What do they look like? TDark brown to black above; light yellow to rufuous-orange below. Black extremeties (ie. Tail, hands, feet, face) and light yellow to light brown cheek stripes. Sometimes the tip of the tail is white (Batmans is!). A golden coloured form can be found on Stradbroke Island and small pockets around the Gold Coast. The average Swampy usually stands at 70 cm tall and weighs about 15kg.
Where do they live? Swamp Wallabies live in thick undergrowth of forests, woodlands and heath in Eastern and Southern Australia. They can be found from Cape York to South-western Victoria. These Wallabies shelter during the day in dense grass and ferns. Swamp Wallabies are local to this area and we even have wild ones living in the bush on Sanctuary property.
What do they eat? Grasses, plants and ferns.
Reproduction: Breeding occurs throughout the year. A single joey is born after a 33 day gestation period. Swamp Wallabies display embryonic diapause, just like the kangaroo. The young will stay in the pouch for 8-9 months and continue to suckle milk until 15 months old.

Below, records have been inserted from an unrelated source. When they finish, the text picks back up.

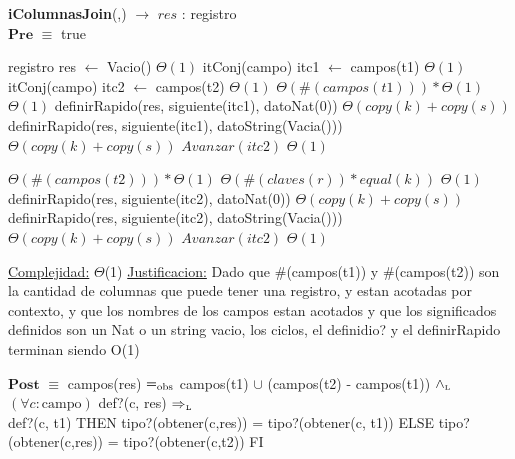 \begin{algorithm}[H]{\textbf{iColumnasJoin}(,) $\to$ $res$ : registro }
		{\\ $\textbf{Pre}$ $\equiv$  true }
    	\begin{algorithmic}[1]
			\State registro res $\gets$ Vacio()								\Comment $\Theta(1)$
			\State itConj(campo) itc1 $\gets$ campos(t1)				\Comment $\Theta(1)$
			\State itConj(campo) itc2 $\gets$ campos(t2)				\Comment $\Theta(1)$
			               								\Comment $\Theta(\#(campos(t1))) * \Theta(1)$
												\Comment $\Theta(1)$
					\State definirRapido(res, siguiente(itc1), datoNat(0))					\Comment $\Theta(copy(k)+copy(s))$
				\Else		
					\State definirRapido(res, siguiente(itc1), datoString(Vacia()))	    \Comment $\Theta(copy(k)+copy(s))$
				\EndIf	
				\State $Avanzar(itc2)$	                     						\Comment $\Theta(1)$			
			\EndWhile

			               								\Comment $\Theta(\#(campos(t2))) * \Theta(1)$
								 	\Comment $\Theta(\#(claves(r)) * equal(k) )$
												\Comment $\Theta(1)$
							\State definirRapido(res, siguiente(itc2), datoNat(0))			  \Comment $\Theta(copy(k)+copy(s))$
						\Else
							\State definirRapido(res, siguiente(itc2), datoString(Vacia())) \Comment $\Theta(copy(k)+copy(s))$
						\EndIf	
	   				\EndIf			 
			 	\State $Avanzar(itc2)$	                     											 	\Comment $\Theta(1)$
			 \EndWhile 

			\medskip
			\Statex \underline{Complejidad:}  $\Theta$(1)
			\Statex \underline{Justificacion:} Dado que \#(campos(t1)) y \#(campos(t2)) son la cantidad de columnas que puede tener una registro, y estan acotadas por contexto, y que los nombres de los campos estan acotados y que los significados definidos son un Nat o un string vacio, los ciclos, el definidio? y el definirRapido terminan siendo O(1)
    	\end{algorithmic}
	   {$\textbf{Post}$ $\equiv$  campos(res) $=_{\mathrm{obs}}$ campos(t1) $\cup$ (campos(t2) - campos(t1))  $\land_{\mathrm{\scriptscriptstyle{L}}}$
	   $(\forall c:\text{campo})$  def?(c, res) $\Rightarrow_{\mathrm{\scriptscriptstyle{L}}}$ \\ \IF def?(c, t1) THEN tipo?(obtener(c,res)) = tipo?(obtener(c, t1)) ELSE tipo?(obtener(c,res)) = tipo?(obtener(c,t2)) FI    }
\end{algorithm}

Threats: Swamp Wallabies have the same threats as the Whiptail Wallaby (see fact sheet) except for hunting. Their body size is considered too small to hunt for meat and their fur is thought to be too coarse for commercial use.
Conservation Status: Common.
The Swamp Wallaby is the sole living member of their genus. All other Wallabies have 16 chromosomes whereas the Swamp Wallaby has 11 in males and 10 in females. This results in genetic, reproductive, dental and behavioural differences between the Swamp Wallaby and all other Wallaby species.